Common shares are a type of security
Common shares have been described as residual claimants in the corporation because they have a claim to receive the income and assets of the corporation after all other claims have been satisfied. The common shareholders are directly concerned with the success of the business enterprise because their return is direclty linked to the corporation's profitability. The value of the common stock increases as the as the value of a firm increases. In contrast, claims of creditors and preferred shareholders are usually fixed. Once fixed claims have been paid, all remaining value is for the benefit of the common sharehodlers.
Common shares have lower priority and greater risks of loss than other securities but have the potential for greater return than other investments. Because of the risk and expectations, common shareholders are usually given significant control of the corporation through voting rights to select the board of directors to manage the corporation with the goal of increasing its value.
A significant issue in corporate law is the allocation of power between the shareholders and the directors and officers. The primary source for the allocation of power within a corporation is state law. Although the common shareholders are owners who select the directors to act on their behalf, the relation between them is not legally an agency/principal relationship.
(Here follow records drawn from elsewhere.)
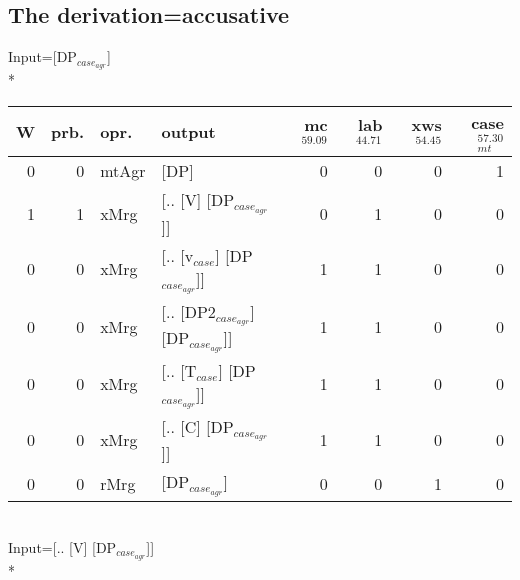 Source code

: \subsection{The derivation=accusative}
\begingroup\scriptsize Input=[DP$_{case_{agr}}$]\\*
\begin{tabularx}{\linewidth}{rrlXrrrr}
\hline
   W &   prb. & opr.    & output                            &   mc$^{59.09}$ &   lab$^{44.71}$ &   xws$^{54.45}$ &   case$_{mt}^{57.30}$ \\
\hline
   0 &   0 & mtAgr & [DP]                              &            0 &             0 &             0 &                 1 \\
   1 &   1 & xMrg  & [.. [V] [DP$_{case_{agr}}$]]            &            0 &             1 &             0 &                 0 \\
   0 &   0 & xMrg  & [.. [v$_{case}$] [DP$_{case_{agr}}$]]       &            1 &             1 &             0 &                 0 \\
   0 &   0 & xMrg  & [.. [DP2$_{case_{agr}}$] [DP$_{case_{agr}}$]] &            1 &             1 &             0 &                 0 \\
   0 &   0 & xMrg  & [.. [T$_{case}$] [DP$_{case_{agr}}$]]       &            1 &             1 &             0 &                 0 \\
   0 &   0 & xMrg  & [.. [C] [DP$_{case_{agr}}$]]            &            1 &             1 &             0 &                 0 \\
   0 &   0 & rMrg  & [DP$_{case_{agr}}$]                     &            0 &             0 &             1 &                 0 \\
\hline
\end{tabularx}\endgroup\\
\begingroup\scriptsize Input=[.. [V] [DP$_{case_{agr}}$]]\\*

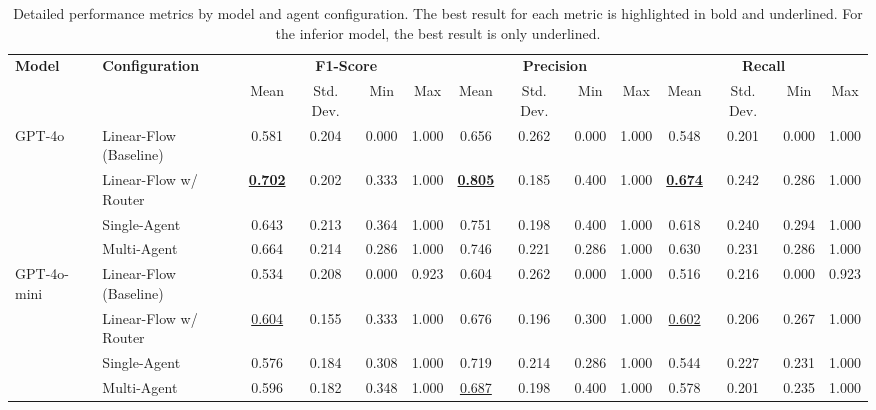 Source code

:         \begin{landscape}
            \begin{table}[H]
            \centering
            \caption{Detailed performance metrics by model and agent configuration. The best result for each metric is highlighted in bold and underlined. For the inferior model, the best result is only underlined.}
            \label{tab:performance_metrics}
            \begin{tabular}{@{}llcccccccccccc@{}}
                \toprule
                \multirow{2}{*}{\textbf{Model}} & \multirow{2}{*}{\textbf{Configuration}} & \multicolumn{4}{c}{\textbf{F1-Score}} & \multicolumn{4}{c}{\textbf{Precision}} & \multicolumn{4}{c}{\textbf{Recall}} \\
                \cmidrule(l){3-6} \cmidrule(l){7-10} \cmidrule(l){11-14}
                & & Mean & Std. Dev. & Min & Max & Mean & Std. Dev. & Min & Max & Mean & Std. Dev. & Min & Max \\
                \midrule
                \multirow{4}{*}{GPT-4o} & Linear-Flow (Baseline) & 0.581 & 0.204 & 0.000 & 1.000 & 0.656 & 0.262 & 0.000 & 1.000 & 0.548 & 0.201 & 0.000 & 1.000 \\
                & Linear-Flow w/ Router & \textbf{\underline{0.702}} & 0.202 & 0.333 & 1.000 & \textbf{\underline{0.805}} & 0.185 & 0.400 & 1.000 & \textbf{\underline{0.674}} & 0.242 & 0.286 & 1.000 \\
                & Single-Agent & 0.643 & 0.213 & 0.364 & 1.000 & 0.751 & 0.198 & 0.400 & 1.000 & 0.618 & 0.240 & 0.294 & 1.000 \\
                & Multi-Agent & 0.664 & 0.214 & 0.286 & 1.000 & 0.746 & 0.221 & 0.286 & 1.000 & 0.630 & 0.231 & 0.286 & 1.000 \\
                \midrule
                \multirow{4}{*}{GPT-4o-mini} & Linear-Flow (Baseline) & 0.534 & 0.208 & 0.000 & 0.923 & 0.604 & 0.262 & 0.000 & 1.000 & 0.516 & 0.216 & 0.000 & 0.923 \\
                & Linear-Flow w/ Router & \underline{0.604} & 0.155 & 0.333 & 1.000 & 0.676 & 0.196 & 0.300 & 1.000 & \underline{0.602} & 0.206 & 0.267 & 1.000 \\
                & Single-Agent & 0.576 & 0.184 & 0.308 & 1.000 & 0.719 & 0.214 & 0.286 & 1.000 & 0.544 & 0.227 & 0.231 & 1.000 \\
                & Multi-Agent & 0.596 & 0.182 & 0.348 & 1.000 & \underline{0.687} & 0.198 & 0.400 & 1.000 & 0.578 & 0.201 & 0.235 & 1.000 \\
                \bottomrule
            \end{tabular}%
            \end{table}
        \end{landscape}


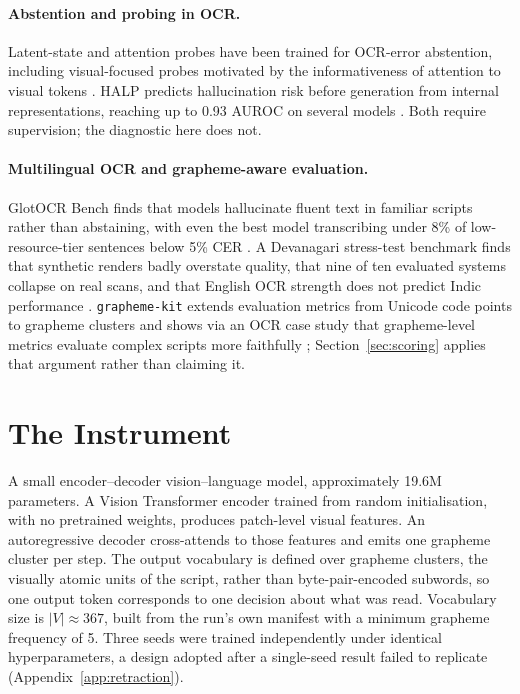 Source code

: \documentclass{article}
\begin{document}
\paragraph{Abstention and probing in OCR.} Latent-state and attention probes have been trained
for OCR-error abstention, including visual-focused probes motivated by the informativeness of
attention to visual tokens \citep{yao2025abstain}. HALP predicts hallucination risk
before generation from internal representations, reaching up to 0.93 AUROC on several models
\citep{kogilathota2026halp}. Both require supervision; the diagnostic here does not.

\paragraph{Multilingual OCR and grapheme-aware evaluation.} GlotOCR Bench finds that models
hallucinate fluent text in familiar scripts rather than abstaining, with even the best model
transcribing under 8\% of low-resource-tier sentences below 5\% CER
\citep{kargaran2026glotocr}. A Devanagari stress-test benchmark finds that synthetic renders
badly overstate quality, that nine of ten evaluated systems collapse on real scans, and that
English OCR strength does not predict Indic performance \citep{singh2026devanagari}.
\texttt{grapheme-kit} extends evaluation metrics from Unicode code points to grapheme clusters
and shows via an OCR case study that grapheme-level metrics evaluate complex scripts more
faithfully \citep{nisfer2026graphemekit}; Section~\ref{sec:scoring} applies that argument
rather than claiming it.

\section{The Instrument}

A small encoder--decoder vision--language model, approximately 19.6M parameters. A Vision
Transformer encoder trained from random initialisation, with no pretrained weights, produces
patch-level visual features. An autoregressive decoder cross-attends to those features and
emits one grapheme cluster per step. The output vocabulary is defined over grapheme clusters,
the visually atomic units of the script, rather than byte-pair-encoded subwords, so one output
token corresponds to one decision about what was read. Vocabulary size is $|V| \approx 367$, built from
the run's own manifest with a minimum grapheme frequency of 5. Three seeds were trained
independently under identical hyperparameters, a design adopted after a single-seed result
failed to replicate (Appendix~\ref{app:retraction}).
\end{document}
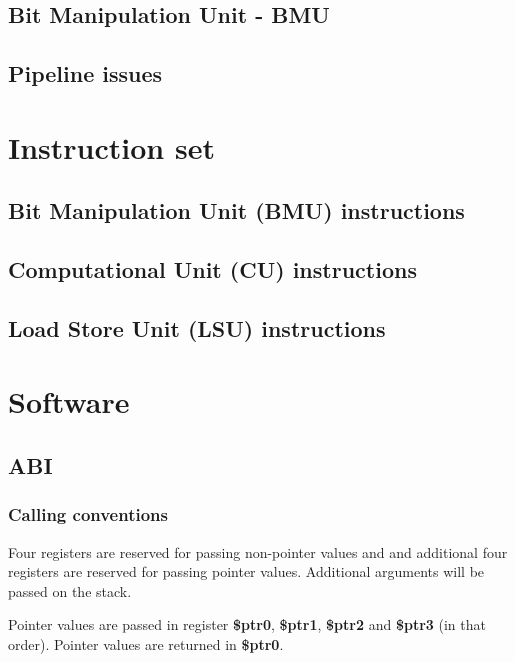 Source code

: \documentclass[11pt]{book}
\begin{document}
\section{Bit Manipulation Unit - BMU}

\section{Pipeline issues}

\newpage
\chapter{Instruction set}
\newpage
\section{Bit Manipulation Unit (BMU) instructions}

\newpage
\section{Computational Unit (CU) instructions}

\newpage
\section{Load Store Unit (LSU) instructions}


\chapter{Software}
\section{ABI}
\subsection{Calling conventions}
Four registers are reserved for passing non-pointer values and and
additional four registers are reserved for passing pointer
values. Additional arguments will be passed on the stack.

Pointer values are passed in register \textbf{\$ptr0},
\textbf{\$ptr1}, \textbf{\$ptr2} and \textbf{\$ptr3} (in that
order). Pointer values are returned in \textbf{\$ptr0}.
\end{document}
In an agency relationship, the law requires the agent to act for the benefit and under the control of the principal. In the corporate context, the principals (the shareholders) do not control the decisions of the agent (the directors). Once elected, the directors must act on behalf of the corporation and all of the shareholders, not for the group that elected them. This system makes economic sense if one views owners as the suppliers of equity capital and passive investors and the managers as the investment specialists.